There are three NHL warhorses still playing whose video game appearances go back to the 16-bit era. They are joined by two other baseball players who may retire at the end of this year, and a handful of NBA veterans whose futures are likewise in the air.
These are the longest-tenured video game performers in North America's four principal team sports leagues, plus the last active players from three classic video games.
As I've written before, NHL '94, a cartridge venerated like no other sports title of its time (with great thanks to an iconic cameo in Swingers) is down to just three active players who appeared on its roster: Teemu Selanne, Roman Hamrlik, and Jaromir Jagr. (New Jersey's Martin Brodeur, a vacuum cleaner in NHL '95, did not appear in NHL '94, though his career began the year before. Ray Whitney of the Dallas Stars likewise made his video game debut in NHL '95.)
Jagr shows no signs of quitting any time soon. And he is also the last active player to appear in NHLPA Hockey '93, a relic of the age when sports video games would release with the licensing of a players' association but not its league (such as Tecmo Bowl and R.B.I. Baseball.)
Until the latest version arrives on Aug. 27, there is one man and one man only who can say he appeared in every edition of Madden NFL that has included real-world players. And that is Jason Hanson (above left), the Detroit Lions kicker who retired in April. Hanson was on the roster for Madden NFL '95, the first game in the series to be licensed by the NFL Players Association. That is a remarkable distinction. If I was Hanson, I'd have a belt buckle made for that.
But with Hanson out of the league, the next longest-tenured NFL performer in video games is Adam Vinatieri (above right), who is the league's oldest player and shows no sign of retiring. He appeared in Madden NFL 97, and the Sega Saturn-exclusive NFL '97. He's also a kicker.
After Vinatieri is Tony Gonzalez, the Atlanta tight end who just signed a two-year deal. Gonzalez made his console video game debut in Madden Football 64, the last Madden to be licensed by the league's players' association and not the NFL itself.

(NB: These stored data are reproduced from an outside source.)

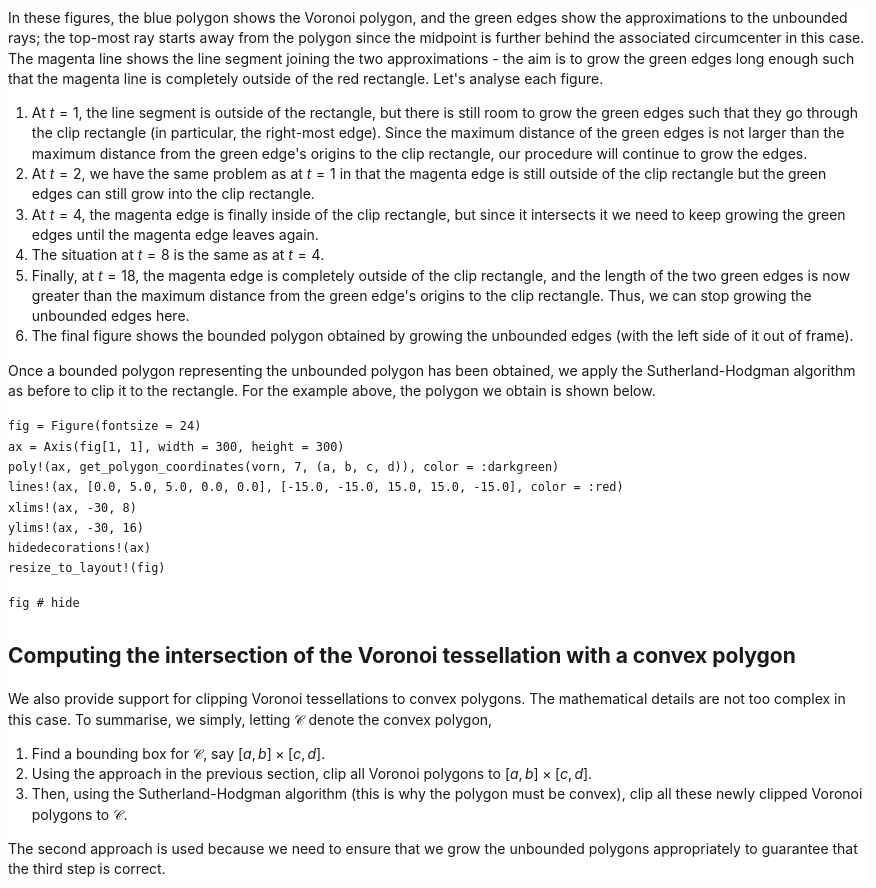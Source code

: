 In these figures, the blue polygon shows the Voronoi polygon, and the green edges show the approximations to the unbounded rays; the top-most ray starts away from the polygon since the midpoint is further behind the associated circumcenter in this case. The magenta line shows the line segment joining the two approximations - the aim is to grow the green edges long enough such that the magenta line is completely outside of the red rectangle. Let's analyse each figure.

1. At $t = 1$, the line segment is outside of the rectangle, but there is still room to grow the green edges such that they go through the clip rectangle (in particular, the right-most edge). Since the maximum distance of the green edges is not larger than the maximum distance from the green edge's origins to the clip rectangle, our procedure will continue to grow the edges.
2. At $t = 2$, we have the same problem as at $t=1$ in that the magenta edge is still outside of the clip rectangle but the green edges can still grow into the clip rectangle.
3. At $t = 4$, the magenta edge is finally inside of the clip rectangle, but since it intersects it we need to keep growing the green edges until the magenta edge leaves again.
4. The situation at $t=8$ is the same as at $t=4$.
5. Finally, at $t=18$, the magenta edge is completely outside of the clip rectangle, and the length of the two green edges is now greater than the maximum distance from the green edge's origins to the clip rectangle. Thus, we can stop growing the unbounded edges here.
6. The final figure shows the bounded polygon obtained by growing the unbounded edges (with the left side of it out of frame).

Once a bounded polygon representing the unbounded polygon has been obtained, we apply the Sutherland-Hodgman algorithm as before to clip it to the rectangle. For the example above, the polygon we obtain is shown below.

```@setup suthodg
fig = Figure(fontsize = 24)
ax = Axis(fig[1, 1], width = 300, height = 300)
poly!(ax, get_polygon_coordinates(vorn, 7, (a, b, c, d)), color = :darkgreen)
lines!(ax, [0.0, 5.0, 5.0, 0.0, 0.0], [-15.0, -15.0, 15.0, 15.0, -15.0], color = :red)
xlims!(ax, -30, 8)
ylims!(ax, -30, 16)
hidedecorations!(ax)
resize_to_layout!(fig)
```

```@example suthodg
fig # hide
```

## Computing the intersection of the Voronoi tessellation with a convex polygon

We also provide support for clipping Voronoi tessellations to convex polygons. The mathematical details are not too complex in this case. To summarise, we simply, letting $\mathcal C$ denote the convex polygon,

1. Find a bounding box for $\mathcal C$, say $[a, b] \times [c, d]$.
2. Using the approach in the previous section, clip all Voronoi polygons to $[a, b] \times [c, d]$.
3. Then, using the Sutherland-Hodgman algorithm (this is why the polygon must be convex), clip all these newly clipped Voronoi polygons to $\mathcal C$.

The second approach is used because we need to ensure that we grow the unbounded polygons appropriately to guarantee that the third step is correct.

In what will be his final season, much is being made of Mariano Rivera's longevity. But he is not the major leaguer with the longest string of appearances in video games. That goes to another New York reliever with 19 years of service—LaTroy Hawkins, currently of the Mets.
[Correction] As reader Xessive points out, the honor also belongs to Alex Rodriguez. Both he and Hawkins played in 1995 and both were in the roster for Frank Thomas' Big Hurt Baseball that year. (Rodriguez played in 17 games in 1994 and, despite a 54-game stint back in Tacoma, was with the club enough to make this game when it released in September of 1995. Of a slew of MLBPA-licensed console games in 1994, Rodriguez appears in none.)
So this post has been amended to include Rodriguez. Though he has yet to play this year because of injury, he is under contract with the Yankees through 2017 and appears certain to return at some point before then, likely outlasting Hawkins. Until then, they're tied.
The remainder of the original post follows:
Baseball video games in 1995 did not release before Opening Day, as they do now. Thus their rosters—which could not be updated online as they are today—depended not only on who was on the team by the publishing deadline, but also who was a member of the MLB Players' Association, as its group license only allows the use of likeness for union members.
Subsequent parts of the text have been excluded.